Environment: Amazon Web Services, Elastic Map Reduce (EMR 4.1.0) cluster, EC2 Instances, m3. xlarge(master), c3.4xlarge(slaves), Airflow, Amazon S3, Amazon Redshift, Dynamo DB, Cloud Watch Logs, IAM Roles, Ganglia, EMRFS, s3cmd(Batches), Ruby EMR Utility(monitoring), Boto3, Amazon Cognito, AWS API Gateway, AWS Lambda, Kinesis(streams), Hive, Scala, Python, HBase, Sqoop, SBT, Apache Spark, Spark SQL, Shell Scripting, Tableau.
Big Data Engineer
Confidential, Phoenix, AZ
Responsibilities:
- Implemented several scheduled Spark, Hive & Map Reduce jobs in Hadoop MapR distribution.
- Performed Data Ingestion using Sqoop, Used Hive QL & Spark SQL for data processing and scheduled the complex work flows using Oozie.
- Deployed several process oriented scheduled jobs through cron tabs and event engines using wrapper scripts for invoking the Spark module.

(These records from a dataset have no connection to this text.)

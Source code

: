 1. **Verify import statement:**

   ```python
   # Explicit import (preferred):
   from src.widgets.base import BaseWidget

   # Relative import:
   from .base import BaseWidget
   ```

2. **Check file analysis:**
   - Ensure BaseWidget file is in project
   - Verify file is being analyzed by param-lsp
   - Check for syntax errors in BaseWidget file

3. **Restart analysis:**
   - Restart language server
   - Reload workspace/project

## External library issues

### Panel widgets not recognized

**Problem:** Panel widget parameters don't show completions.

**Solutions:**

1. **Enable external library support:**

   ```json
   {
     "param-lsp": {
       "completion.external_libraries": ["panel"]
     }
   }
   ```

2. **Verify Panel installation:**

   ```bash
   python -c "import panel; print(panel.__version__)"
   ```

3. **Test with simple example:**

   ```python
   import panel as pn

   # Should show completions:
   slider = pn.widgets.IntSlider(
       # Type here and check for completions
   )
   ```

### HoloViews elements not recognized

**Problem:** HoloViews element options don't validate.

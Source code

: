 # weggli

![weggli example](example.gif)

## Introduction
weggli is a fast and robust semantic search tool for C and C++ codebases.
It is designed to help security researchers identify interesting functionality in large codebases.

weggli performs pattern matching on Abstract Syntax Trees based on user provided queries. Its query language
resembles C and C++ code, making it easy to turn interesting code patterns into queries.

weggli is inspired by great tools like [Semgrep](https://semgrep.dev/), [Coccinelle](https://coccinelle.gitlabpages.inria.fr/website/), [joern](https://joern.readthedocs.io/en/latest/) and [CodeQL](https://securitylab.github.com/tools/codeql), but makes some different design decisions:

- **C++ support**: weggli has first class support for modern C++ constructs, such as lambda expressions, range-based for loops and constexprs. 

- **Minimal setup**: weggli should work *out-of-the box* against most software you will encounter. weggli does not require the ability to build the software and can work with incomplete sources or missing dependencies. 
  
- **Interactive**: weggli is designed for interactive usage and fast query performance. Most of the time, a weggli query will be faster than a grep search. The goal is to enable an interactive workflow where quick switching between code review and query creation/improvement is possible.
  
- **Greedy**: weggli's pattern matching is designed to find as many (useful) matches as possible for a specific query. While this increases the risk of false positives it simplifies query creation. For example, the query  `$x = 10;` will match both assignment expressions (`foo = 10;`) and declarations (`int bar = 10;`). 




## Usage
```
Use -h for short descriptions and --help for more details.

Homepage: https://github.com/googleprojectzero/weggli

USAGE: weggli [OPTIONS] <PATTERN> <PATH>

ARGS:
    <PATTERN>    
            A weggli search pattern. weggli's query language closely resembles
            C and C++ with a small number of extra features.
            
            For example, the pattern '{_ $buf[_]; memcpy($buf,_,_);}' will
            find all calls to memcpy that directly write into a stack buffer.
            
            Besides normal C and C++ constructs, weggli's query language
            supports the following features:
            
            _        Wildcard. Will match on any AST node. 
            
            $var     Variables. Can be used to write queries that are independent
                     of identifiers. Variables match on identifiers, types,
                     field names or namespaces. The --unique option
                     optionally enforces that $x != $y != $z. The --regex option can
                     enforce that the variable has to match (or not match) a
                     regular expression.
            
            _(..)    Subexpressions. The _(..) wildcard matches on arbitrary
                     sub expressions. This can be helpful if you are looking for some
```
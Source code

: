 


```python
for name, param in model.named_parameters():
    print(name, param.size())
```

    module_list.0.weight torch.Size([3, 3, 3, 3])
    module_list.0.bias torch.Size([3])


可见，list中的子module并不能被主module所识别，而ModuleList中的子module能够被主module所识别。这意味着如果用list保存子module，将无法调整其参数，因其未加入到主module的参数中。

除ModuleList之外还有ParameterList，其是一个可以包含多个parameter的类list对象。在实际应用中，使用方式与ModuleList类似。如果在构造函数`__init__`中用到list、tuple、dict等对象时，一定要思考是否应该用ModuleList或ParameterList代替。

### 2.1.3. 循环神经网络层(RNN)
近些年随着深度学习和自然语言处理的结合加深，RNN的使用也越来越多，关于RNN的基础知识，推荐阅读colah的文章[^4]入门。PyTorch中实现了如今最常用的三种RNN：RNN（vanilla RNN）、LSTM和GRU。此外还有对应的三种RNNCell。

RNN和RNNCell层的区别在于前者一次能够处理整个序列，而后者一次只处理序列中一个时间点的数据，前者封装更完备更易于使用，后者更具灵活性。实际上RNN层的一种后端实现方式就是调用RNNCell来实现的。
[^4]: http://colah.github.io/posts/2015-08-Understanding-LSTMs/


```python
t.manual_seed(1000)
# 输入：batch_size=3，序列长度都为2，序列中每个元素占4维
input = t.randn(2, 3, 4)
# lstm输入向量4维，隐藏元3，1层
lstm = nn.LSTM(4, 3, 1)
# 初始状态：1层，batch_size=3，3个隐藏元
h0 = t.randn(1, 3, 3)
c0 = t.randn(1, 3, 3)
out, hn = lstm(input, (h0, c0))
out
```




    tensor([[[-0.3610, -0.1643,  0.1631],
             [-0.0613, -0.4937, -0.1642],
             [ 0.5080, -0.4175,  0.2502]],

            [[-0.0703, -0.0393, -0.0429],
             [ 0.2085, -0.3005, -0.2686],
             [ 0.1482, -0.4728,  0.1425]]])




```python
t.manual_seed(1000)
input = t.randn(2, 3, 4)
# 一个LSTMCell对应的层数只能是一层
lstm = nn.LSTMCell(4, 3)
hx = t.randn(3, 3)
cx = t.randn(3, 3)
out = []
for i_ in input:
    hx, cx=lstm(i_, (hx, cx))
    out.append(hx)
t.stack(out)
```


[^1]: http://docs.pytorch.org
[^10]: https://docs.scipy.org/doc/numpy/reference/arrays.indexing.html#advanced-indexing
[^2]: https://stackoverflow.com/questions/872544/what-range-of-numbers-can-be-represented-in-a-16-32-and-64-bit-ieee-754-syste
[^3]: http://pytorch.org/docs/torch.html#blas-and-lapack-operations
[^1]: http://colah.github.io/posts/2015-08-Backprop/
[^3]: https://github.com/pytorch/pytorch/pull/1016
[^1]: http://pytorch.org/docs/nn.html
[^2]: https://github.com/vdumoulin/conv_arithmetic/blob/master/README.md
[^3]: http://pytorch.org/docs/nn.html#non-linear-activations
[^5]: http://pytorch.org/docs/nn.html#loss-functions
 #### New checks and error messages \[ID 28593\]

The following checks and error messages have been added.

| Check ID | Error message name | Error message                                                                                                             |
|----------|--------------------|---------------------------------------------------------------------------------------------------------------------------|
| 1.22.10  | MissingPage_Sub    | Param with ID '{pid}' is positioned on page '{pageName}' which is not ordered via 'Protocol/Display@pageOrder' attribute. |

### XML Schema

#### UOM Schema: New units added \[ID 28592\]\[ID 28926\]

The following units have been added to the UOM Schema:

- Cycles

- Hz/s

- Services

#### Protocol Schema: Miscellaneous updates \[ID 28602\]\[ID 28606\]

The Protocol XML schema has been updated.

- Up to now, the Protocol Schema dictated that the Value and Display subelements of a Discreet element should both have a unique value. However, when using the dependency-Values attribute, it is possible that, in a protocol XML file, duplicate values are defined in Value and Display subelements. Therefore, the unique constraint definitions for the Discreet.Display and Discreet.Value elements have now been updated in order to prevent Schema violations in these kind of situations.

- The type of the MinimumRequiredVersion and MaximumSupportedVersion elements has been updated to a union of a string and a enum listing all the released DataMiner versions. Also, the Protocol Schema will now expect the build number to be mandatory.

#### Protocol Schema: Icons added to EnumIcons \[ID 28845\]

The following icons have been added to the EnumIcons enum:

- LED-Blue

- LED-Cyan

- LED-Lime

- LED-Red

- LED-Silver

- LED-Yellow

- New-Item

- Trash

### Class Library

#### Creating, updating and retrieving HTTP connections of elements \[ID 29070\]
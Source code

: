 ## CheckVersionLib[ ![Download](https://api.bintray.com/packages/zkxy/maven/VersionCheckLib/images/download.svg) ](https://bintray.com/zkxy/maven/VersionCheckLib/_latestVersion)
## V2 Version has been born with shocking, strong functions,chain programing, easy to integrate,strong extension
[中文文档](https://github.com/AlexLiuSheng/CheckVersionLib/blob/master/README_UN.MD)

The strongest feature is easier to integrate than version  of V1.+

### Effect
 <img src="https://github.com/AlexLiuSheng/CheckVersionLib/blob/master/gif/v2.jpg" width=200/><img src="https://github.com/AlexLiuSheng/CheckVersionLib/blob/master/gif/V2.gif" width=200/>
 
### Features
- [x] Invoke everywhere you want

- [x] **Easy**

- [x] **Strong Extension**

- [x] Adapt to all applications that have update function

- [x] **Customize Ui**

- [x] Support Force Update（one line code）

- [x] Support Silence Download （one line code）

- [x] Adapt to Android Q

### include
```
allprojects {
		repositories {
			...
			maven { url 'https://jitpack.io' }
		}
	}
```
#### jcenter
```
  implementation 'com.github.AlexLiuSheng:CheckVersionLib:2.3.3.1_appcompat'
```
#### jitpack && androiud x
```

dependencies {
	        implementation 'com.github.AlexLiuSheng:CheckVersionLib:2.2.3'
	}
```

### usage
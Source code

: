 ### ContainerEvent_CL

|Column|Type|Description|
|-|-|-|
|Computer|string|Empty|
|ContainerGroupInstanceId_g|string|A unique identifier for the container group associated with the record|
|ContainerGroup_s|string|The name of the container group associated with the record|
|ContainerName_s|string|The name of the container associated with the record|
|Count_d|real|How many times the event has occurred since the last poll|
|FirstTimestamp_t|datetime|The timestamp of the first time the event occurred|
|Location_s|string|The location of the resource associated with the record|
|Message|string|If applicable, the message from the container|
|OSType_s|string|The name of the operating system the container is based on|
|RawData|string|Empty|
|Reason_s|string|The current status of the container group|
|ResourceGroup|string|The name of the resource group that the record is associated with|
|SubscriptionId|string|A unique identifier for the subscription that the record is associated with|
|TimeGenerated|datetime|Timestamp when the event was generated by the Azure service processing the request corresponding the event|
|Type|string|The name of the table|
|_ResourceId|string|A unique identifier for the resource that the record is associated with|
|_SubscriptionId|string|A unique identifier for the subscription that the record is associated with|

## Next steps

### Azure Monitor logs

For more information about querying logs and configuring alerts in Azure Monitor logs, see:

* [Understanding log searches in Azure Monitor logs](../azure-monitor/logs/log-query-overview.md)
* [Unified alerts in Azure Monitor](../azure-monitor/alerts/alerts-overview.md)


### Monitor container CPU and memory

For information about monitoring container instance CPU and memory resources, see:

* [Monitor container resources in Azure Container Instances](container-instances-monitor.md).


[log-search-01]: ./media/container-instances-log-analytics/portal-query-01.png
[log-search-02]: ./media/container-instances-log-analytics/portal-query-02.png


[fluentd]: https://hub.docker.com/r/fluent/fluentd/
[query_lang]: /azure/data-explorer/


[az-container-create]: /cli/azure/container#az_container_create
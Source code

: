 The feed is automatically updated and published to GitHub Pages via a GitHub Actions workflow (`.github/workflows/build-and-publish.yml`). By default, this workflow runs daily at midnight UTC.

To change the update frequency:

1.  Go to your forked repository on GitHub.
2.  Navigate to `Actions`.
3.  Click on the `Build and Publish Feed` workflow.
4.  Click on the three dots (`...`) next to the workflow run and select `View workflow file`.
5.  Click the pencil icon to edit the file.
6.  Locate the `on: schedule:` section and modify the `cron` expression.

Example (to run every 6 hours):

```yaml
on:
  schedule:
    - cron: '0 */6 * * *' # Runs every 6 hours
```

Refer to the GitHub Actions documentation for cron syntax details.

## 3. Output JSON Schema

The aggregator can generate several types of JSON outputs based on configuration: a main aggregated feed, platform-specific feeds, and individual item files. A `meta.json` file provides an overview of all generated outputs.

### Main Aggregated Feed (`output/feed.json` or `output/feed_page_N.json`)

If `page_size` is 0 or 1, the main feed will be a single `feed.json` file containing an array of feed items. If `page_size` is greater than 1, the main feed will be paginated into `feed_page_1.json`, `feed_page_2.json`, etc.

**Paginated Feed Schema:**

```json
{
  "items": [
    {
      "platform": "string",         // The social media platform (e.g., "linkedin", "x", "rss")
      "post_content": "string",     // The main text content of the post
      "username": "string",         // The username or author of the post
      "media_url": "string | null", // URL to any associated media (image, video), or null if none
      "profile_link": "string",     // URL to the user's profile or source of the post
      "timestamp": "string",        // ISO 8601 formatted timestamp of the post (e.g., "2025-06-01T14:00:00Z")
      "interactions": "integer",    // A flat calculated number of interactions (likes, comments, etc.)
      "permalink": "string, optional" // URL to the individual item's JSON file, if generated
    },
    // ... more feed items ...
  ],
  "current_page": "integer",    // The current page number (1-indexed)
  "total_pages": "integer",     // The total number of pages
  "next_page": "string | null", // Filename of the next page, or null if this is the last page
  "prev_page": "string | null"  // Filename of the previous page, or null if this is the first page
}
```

- Developed various main & service classes through Scala and used spark SQLs for querying data specific tasks.
- Performed various data validation jobs in the backend through hive and Hbase.
- Populating Hbase tables and querying Hbase using hive shell.
- Good understanding of spark core executors and partitions and overall high-level architecture of Apache Spark.
- Great familiarity with Hive joins & used HQL for querying the databases eventually leading to complex Hive UDFs.
- Expertise knowledge of handling Unix environment like changing the permissions of the files and groups. Great ability to work through the command line interface.
- Involved in Data Validation and fixing discrepancies by working in coordination with the Data Integration and Infra Teams.
- Assisted Data architects while making the decisions regarding the technical stack for applicability.
- Resolving data level issues raised against the functionality alongside data integration team.
- Performing RCA on criticality of module and also handing error feeds data in the functionality.
- Performed Unit Testing & Integration with sample test cases and assisted QA Team and addressed several performance issues according to the Business Unit requirements.
- Proven expertise in handling the exception scenarios while handling the errored feed data in coordination with the Data Architects, Data Integration team, Business Partners and Stakeholders.
- Indulged in regular stand-up meetings, status calls, Business owner meetings with stake holders, Risk management Teams in an Agile Environment.
- Great understanding of the high-level architecture of the business logic for decomposing the complexity of module to simple achievable tasks for efficient development.
Environment: MapR Hadoop Distribution, M3&M5, Hive, Scala, HBase, Sqoop, Maven builds, Spark, Spark SQL, Oozie, Linux/Unix, Shell Scripting, UC4 Complex workflow, SVN, Talend, Kafka.
Programmer Analyst
Confidential
Responsibilities:
- Implemented several User Stories using core java, HTML, CSS.
- Solid understanding of Object Oriented Design and analysis with extensive experience in the full life cycle of the software design process including requirement definition, prototyping, Proof of Concept, Design, Implementation and Testing.
- Experience on backend using collections, Structs, maps, DHTML, JavaScript, IDE&Tool Eclipse, Notepad++.
- Involved in the Software Development Life Cycle phases like Requirement Analysis, Implementation and estimating the time-lines for the project.
- Assisted in resolving data level issues dealing with input & output streams.
- Developed custom directives (elements, Attributes and classes).
- Developed single page applications using angular.js
- Extensively involved in redesigning the entire site with CSS styles for consistent look and feel across all browsers and all pages.
- Used Angular MVC and two-way data binding.
- Created Images, Logos and Icons that are used across the web pages using Adobe Flash and Photoshop.
- Development of the interactive UI's for the front-end users using the front end technologies like HTML, CSS, JavaScript and jQuery.
- Designed dynamic client-side JavaScript, codes to build web forms and simulate process for web application, page navigation and form validation
Environment: Core Java, Java Script, UI/UX, Linux, Shell Scripting, Web Browsers, Instrumentation, Oracle SQL Server, SQL queries, Relational Data bases.